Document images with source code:
◇ ◇ ◇ ◇ ◇
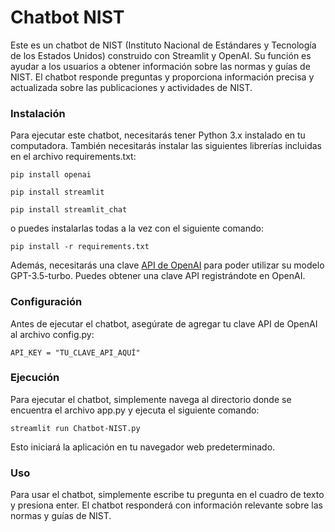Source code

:# Chatbot NIST

Este es un chatbot de NIST (Instituto Nacional de Estándares y Tecnología de los Estados Unidos) construido con Streamlit y OpenAI. Su función es ayudar a los usuarios a obtener información sobre las normas y guías de NIST. El chatbot responde preguntas y proporciona información precisa y actualizada sobre las publicaciones y actividades de NIST.

### Instalación
Para ejecutar este chatbot, necesitarás tener Python 3.x instalado en tu computadora. También necesitarás instalar las siguientes librerías incluidas en el archivo requirements.txt:

<code>pip install openai</code>

<code>pip install streamlit</code>

<code>pip install streamlit_chat</code>

o puedes instalarlas todas a la vez con el siguiente comando:

<code>pip install -r requirements.txt </code>

Además, necesitarás una clave [API de OpenAI](https://platform.openai.com/account/api-keys) para poder utilizar su modelo GPT-3.5-turbo. Puedes obtener una clave API registrándote en OpenAI.

### Configuración
Antes de ejecutar el chatbot, asegúrate de agregar tu clave API de OpenAI al archivo config.py:

<code>API_KEY = "TU_CLAVE_API_AQUÍ"</code>

### Ejecución
Para ejecutar el chatbot, simplemente navega al directorio donde se encuentra el archivo app.py y ejecuta el siguiente comando:

<code>streamlit run Chatbot-NIST.py</code>

Esto iniciará la aplicación en tu navegador web predeterminado.
### Uso
Para usar el chatbot, simplemente escribe tu pregunta en el cuadro de texto y presiona enter. El chatbot responderá con información relevante sobre las normas y guías de NIST.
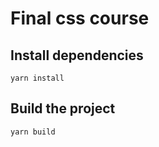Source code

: # Final css course

## Install dependencies

    yarn install

## Build the project

    yarn build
◇ ◇ ◇ ◇ ◇
Please retype the entries above word for word, but only from the line containing "<code>streamlit run Chatbot-NIST.py</code>" through the last line, and without the pictures.

<code>streamlit run Chatbot-NIST.py</code>

Esto iniciará la aplicación en tu navegador web predeterminado.
### Uso
Para usar el chatbot, simplemente escribe tu pregunta en el cuadro de texto y presiona enter. El chatbot responderá con información relevante sobre las normas y guías de NIST.
Source code

: # Final css course

## Install dependencies

    yarn install

## Build the project

    yarn build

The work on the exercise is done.